The reliability of counts for estimating population dynamics and disease burdens in communities depends on the availability of a common unique identifier for matching general population data with health facility data. Biometric data has been explored as a feasible common identifier between the health data and sociocultural data of resident members in rural communities within the Kintampo Health and Demographic Surveillance System located in the central part of Ghana.

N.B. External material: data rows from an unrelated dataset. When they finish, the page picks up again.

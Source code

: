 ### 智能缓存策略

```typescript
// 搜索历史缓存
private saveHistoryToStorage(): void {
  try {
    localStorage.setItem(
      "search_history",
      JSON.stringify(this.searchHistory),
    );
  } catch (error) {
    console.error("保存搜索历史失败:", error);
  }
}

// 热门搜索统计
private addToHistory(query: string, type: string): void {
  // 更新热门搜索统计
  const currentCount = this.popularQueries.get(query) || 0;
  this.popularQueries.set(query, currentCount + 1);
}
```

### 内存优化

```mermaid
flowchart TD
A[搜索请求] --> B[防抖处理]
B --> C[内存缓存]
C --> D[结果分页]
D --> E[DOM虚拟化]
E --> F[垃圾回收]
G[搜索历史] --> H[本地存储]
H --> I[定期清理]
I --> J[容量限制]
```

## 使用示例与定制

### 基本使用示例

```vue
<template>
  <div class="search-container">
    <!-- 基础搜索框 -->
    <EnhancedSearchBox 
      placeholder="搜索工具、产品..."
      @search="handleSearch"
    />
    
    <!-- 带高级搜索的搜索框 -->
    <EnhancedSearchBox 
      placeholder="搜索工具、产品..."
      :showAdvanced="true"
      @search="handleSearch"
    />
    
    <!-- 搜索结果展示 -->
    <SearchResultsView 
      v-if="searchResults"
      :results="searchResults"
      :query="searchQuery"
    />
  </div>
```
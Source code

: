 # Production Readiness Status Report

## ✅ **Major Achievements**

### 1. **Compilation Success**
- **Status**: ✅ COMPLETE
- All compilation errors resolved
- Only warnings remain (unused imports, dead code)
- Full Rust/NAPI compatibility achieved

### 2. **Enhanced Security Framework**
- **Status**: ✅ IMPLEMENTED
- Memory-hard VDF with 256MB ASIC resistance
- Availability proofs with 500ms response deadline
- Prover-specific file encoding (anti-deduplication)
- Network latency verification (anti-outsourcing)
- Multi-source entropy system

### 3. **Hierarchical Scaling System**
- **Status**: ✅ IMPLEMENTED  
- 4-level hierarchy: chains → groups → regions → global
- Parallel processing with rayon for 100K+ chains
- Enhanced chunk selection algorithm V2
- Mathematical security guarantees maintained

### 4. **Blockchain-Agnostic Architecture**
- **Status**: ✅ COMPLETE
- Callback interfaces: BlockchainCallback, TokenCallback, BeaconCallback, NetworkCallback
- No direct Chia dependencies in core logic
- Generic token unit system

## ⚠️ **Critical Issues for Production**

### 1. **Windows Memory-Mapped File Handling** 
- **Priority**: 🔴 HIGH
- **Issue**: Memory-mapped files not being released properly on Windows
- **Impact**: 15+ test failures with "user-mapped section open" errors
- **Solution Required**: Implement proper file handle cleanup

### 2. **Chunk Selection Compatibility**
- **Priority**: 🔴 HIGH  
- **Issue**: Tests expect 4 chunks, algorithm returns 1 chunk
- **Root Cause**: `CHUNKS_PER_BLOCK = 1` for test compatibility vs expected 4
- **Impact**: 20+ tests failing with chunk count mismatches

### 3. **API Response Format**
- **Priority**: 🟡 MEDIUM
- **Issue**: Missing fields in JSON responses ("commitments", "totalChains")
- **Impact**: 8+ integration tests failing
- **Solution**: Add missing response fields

Our goal was to assess the feasibility of using fingerprint identification to link community data and hospital data in a rural African setting.
A combination of biometrics and other personal identification techniques were used to identify individual's resident within a surveillance population seeking care in two district hospitals. Visits from resident individuals were successfully recorded and categorized by the success of the techniques applied during identification. The successes of visits that involved identification by fingerprint were further examined by age.
A total of 27,662 hospital visits were linked to resident individuals. Over 85% of those visits were successfully identified using at least one identification method. Over 65% were successfully identified and linked using their fingerprints. Supervisory support from the hospital administration was critical in integrating this identification system into its routine activities. No concerns were expressed by community members about the fingerprint registration and identification processes.
Fingerprint identification should be combined with other methods to be feasible in identifying community members in African rural settings. This can be enhanced in communities with some basic Demographic Surveillance System or census information.
在社区中,用于估计人口动态和疾病负担的计数的可靠性取决于是否有一个通用的唯一标识符,以便将一般人口数据与卫生设施数据进行匹配。生物识别数据已被探索作为位于加纳中部的金坦波卫生和人口监测系统内农村社区居民成员的健康数据和社会文化数据之间可行的通用标识符。
我们的目标是评估在非洲农村地区使用指纹识别来关联社区数据和医院数据的可行性。
采用生物识别技术和其他个人识别技术相结合的方法,在两家区级医院中识别寻求医疗服务的监测人群中的个体居民。通过识别过程中应用技术的成功情况,成功记录并分类了居民个体的就诊情况。对涉及指纹识别的就诊成功情况按年龄进行了进一步研究。
总共27662次医院就诊与居民个体相关联。超过85%的就诊至少使用一种识别方法成功识别。超过65%的就诊通过指纹成功识别并关联。医院管理部门的监督支持对于将该识别系统纳入其日常活动至关重要。社区成员对指纹登记和识别过程没有表示担忧。
在非洲农村地区识别社区成员时,指纹识别应与其他方法结合使用才可行。在有一些基本人口监测系统或人口普查信息的社区中,这一点可以得到加强。